[SUPPLIED RECORDS — start]
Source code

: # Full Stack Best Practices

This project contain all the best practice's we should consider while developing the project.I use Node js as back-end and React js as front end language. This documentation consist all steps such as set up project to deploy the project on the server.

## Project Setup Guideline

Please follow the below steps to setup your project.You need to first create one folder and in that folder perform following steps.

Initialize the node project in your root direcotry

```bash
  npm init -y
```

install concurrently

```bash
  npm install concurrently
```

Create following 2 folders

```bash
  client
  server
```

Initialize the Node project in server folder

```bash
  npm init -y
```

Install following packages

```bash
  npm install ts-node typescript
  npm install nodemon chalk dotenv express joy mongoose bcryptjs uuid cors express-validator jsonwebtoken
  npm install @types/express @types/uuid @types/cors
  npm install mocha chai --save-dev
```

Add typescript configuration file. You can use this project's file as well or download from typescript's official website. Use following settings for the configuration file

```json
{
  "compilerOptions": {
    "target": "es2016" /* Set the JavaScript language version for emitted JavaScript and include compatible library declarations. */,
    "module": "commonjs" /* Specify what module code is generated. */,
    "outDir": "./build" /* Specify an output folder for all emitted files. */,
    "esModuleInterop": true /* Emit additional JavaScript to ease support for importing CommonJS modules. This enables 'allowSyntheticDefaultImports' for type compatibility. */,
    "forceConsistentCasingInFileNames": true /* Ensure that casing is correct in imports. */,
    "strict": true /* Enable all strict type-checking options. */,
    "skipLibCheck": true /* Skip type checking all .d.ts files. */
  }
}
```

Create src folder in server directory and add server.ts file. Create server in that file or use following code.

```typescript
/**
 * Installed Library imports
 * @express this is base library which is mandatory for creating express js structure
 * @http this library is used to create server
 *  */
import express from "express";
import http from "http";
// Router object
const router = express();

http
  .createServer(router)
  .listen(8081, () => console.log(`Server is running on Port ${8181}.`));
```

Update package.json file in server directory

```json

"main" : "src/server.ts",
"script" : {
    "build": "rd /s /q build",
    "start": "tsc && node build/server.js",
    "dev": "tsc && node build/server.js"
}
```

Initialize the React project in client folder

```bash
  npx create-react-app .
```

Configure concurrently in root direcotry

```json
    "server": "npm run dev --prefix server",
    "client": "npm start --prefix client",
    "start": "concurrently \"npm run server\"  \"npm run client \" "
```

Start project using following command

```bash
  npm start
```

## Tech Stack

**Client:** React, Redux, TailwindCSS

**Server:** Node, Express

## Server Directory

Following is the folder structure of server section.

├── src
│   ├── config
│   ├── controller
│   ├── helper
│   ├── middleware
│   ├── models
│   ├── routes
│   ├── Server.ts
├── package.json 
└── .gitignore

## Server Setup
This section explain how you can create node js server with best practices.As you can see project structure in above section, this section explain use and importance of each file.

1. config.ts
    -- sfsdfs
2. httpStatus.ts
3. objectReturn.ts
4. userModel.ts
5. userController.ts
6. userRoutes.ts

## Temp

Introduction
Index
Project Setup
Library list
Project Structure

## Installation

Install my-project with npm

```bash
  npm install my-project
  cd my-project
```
[SUPPLIED RECORDS — finish]
TASK REQUIREMENTS
Look over the records. Copy the lines that include the word "with".

SOLVED EXERCISE
This section explain how you can create node js server with best practices.As you can see project structure in above section, this section explain use and importance of each file.
Install my-project with npm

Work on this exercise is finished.